No, wait. Let’s start with “The Dog.” In 2015, when Sony decided to close repair centers for Aibo, a line of robotic dogs they made from 1999 to 2006, the New York Times commissioned a short piece as well as this short film (“The Dog”) as part of a Bits series called Robotica. Aibo was never more than a side show for Sony, only 150,000 were sold, but many people who did buy them invested a lot of emotional energy into them. “The Dog” opens with a funeral for defunct Aibo, because in Japanese culture, every object has a soul, not just living ones and Sony’s recent closure means, as an Aibo repairman reminds us, that no new parts will ever be made. For him and for the many people who have emotionally connected with these robotic imitations of pets, this is a potent reminder of their own mortality. It’s a fascinating insight into Japanese culture that I would love to see fleshed out as a feature at some point in the future. Because we all die and learning how people cope with that can be profoundly moving (just ask Errol Morris)
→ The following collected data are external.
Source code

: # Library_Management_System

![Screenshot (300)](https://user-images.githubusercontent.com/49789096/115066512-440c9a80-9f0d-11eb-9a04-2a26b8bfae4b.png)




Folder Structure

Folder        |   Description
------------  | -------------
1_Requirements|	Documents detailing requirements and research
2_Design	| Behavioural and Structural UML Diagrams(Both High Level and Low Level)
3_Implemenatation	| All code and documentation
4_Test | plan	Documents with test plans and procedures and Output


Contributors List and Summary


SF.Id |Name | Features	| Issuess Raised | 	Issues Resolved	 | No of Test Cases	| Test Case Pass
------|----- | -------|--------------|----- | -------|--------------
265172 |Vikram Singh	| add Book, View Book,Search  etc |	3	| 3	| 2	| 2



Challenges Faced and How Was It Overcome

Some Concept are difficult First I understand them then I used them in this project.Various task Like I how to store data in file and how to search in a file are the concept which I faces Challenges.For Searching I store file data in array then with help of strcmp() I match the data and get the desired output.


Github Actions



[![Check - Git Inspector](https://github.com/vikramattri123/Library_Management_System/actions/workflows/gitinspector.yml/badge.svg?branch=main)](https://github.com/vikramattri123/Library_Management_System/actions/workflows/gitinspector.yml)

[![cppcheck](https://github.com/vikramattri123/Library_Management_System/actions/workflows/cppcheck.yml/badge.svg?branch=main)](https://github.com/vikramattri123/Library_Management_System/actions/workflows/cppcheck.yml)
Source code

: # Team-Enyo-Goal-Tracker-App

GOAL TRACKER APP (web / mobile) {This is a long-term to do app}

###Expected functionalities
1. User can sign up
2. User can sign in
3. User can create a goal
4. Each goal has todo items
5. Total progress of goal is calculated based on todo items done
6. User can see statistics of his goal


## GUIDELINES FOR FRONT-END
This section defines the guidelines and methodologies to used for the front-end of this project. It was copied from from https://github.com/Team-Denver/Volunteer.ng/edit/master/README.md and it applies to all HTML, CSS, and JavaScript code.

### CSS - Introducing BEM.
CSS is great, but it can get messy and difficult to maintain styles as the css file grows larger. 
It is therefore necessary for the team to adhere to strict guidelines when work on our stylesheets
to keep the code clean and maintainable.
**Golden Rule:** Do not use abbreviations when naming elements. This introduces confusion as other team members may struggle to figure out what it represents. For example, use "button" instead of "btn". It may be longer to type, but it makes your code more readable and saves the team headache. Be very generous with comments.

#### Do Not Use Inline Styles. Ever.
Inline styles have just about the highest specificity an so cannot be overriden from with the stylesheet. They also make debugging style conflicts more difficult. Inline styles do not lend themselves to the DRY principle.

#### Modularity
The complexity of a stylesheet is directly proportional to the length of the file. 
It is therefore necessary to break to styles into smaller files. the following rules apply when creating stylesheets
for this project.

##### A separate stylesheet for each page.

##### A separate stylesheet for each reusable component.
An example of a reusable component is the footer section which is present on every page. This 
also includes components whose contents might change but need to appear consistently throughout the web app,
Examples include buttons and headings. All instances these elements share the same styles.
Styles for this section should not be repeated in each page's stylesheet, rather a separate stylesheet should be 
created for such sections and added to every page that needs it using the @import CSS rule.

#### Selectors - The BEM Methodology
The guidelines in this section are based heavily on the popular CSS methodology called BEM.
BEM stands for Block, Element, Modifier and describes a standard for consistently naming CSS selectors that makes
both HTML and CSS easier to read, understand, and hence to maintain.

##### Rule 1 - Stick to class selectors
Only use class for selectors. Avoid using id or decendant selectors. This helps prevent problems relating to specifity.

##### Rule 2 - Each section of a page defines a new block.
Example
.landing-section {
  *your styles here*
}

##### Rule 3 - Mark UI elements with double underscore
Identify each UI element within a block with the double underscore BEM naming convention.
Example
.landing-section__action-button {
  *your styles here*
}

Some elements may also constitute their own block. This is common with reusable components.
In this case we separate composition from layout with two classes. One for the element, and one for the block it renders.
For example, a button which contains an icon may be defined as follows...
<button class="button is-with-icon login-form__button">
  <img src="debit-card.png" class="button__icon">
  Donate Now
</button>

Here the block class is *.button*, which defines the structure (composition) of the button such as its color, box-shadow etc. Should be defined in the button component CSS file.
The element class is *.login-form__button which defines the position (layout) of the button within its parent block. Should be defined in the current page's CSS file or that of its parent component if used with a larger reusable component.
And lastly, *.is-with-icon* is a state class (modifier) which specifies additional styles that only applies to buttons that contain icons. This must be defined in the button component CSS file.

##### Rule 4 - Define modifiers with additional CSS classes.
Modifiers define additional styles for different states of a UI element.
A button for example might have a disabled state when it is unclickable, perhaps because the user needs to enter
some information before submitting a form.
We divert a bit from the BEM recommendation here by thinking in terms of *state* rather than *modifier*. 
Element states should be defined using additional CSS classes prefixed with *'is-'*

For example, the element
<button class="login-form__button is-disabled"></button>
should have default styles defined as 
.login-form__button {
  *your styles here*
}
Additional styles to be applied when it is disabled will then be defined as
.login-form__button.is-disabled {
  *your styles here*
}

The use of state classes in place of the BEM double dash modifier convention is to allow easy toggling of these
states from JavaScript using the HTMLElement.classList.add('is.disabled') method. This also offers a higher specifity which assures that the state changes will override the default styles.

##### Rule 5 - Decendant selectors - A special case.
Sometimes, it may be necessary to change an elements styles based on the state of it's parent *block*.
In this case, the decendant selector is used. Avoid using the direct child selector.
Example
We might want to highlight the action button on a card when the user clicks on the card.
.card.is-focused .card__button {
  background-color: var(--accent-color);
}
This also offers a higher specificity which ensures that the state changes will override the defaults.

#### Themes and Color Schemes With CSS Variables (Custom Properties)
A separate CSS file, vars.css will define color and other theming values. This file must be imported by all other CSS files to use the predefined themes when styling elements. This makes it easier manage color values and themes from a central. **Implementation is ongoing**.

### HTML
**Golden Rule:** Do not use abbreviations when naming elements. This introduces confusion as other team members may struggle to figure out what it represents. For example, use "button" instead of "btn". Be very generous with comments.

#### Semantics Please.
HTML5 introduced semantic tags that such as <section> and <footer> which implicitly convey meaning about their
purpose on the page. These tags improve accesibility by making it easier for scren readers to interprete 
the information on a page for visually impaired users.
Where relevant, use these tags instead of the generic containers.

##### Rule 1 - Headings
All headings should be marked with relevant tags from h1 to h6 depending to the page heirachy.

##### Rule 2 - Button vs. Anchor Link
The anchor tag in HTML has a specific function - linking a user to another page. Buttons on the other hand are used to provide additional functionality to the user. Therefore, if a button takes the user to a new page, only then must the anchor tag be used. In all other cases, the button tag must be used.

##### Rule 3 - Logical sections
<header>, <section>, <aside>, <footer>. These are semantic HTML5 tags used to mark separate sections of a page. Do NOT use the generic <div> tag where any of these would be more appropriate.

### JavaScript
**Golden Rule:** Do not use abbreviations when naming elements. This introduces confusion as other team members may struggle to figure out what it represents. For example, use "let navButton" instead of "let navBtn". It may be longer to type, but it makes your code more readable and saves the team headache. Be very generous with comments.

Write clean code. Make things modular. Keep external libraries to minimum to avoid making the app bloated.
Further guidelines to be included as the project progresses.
I guarantee that you have been saying the word “leghorn” wrong for your entire life (its more “legurn” than “leg horn” as it turns out). I’ve never had much occasion to the get into the weeds on chicken breeds but Chicken People just made me sit up and think maybe I should have. Chicken People is about the people, and the beautiful birds, no joke, of the poultry show circuit (think the Westminster Dog Show, but you know, for chickens, some ducks, and the odd turkey). As you would kind of expect, the people who have devoted extensive time and resources to breed chickens to meet the requirements set by a book called The Standard of Perfection (can’t beat that for stakes now can you?) are all just ever so slightly off-kilter, but they are also deeply invested in the raising of live animals, so there is a real emotional center to this story which makes for a great, human story, but the doc takes some time for some really hilarious commentary provided by a host of unnamed chicken breeders rolling through Antiques Roadshow style side interviews with the comic flair of VH1 commentary during that brief moment when such commentary was actually relevant and funny.
The main characters of this hilarious film are given so much respect by the filmmakers and we get such well-drawn portraits of these, often hilarious, and always enthusiastic and utterly genuine people, who have dedicated their spare time to raising chickens. Brian Knox has hatched something like 11,000 eggs, has been doing it for 40 years, and he’s just an adorable dork of a man. Shari recovered from alcoholism by switching over to raising chickens, so how can you possibly root against her when it comes to show time? Brian Caraker is a young, single man in his mid-twenties who sings in Branson, MO for a living but he knows his Standard of Perfection to such perfection that it never becomes laughable. Those are your stars, those are the stories we stick to, as the film races along from the 2014 Ohio National to the 2015 substitute in Knoxville after the Ohio National competition is cancelled because of the avian flu epidemic. Some bird has to be crowned Super Grand Champion (I am so not making that up). Will it be Brian, Shari, or, er Brian? You have to see the doc to find out. Chicken People is the best real-life version of Best in Show ever made and I hope that CMT finds a way to get this doc onto its flagship channel so that a whole bunch of other people get a chance to experience it’s genius as well.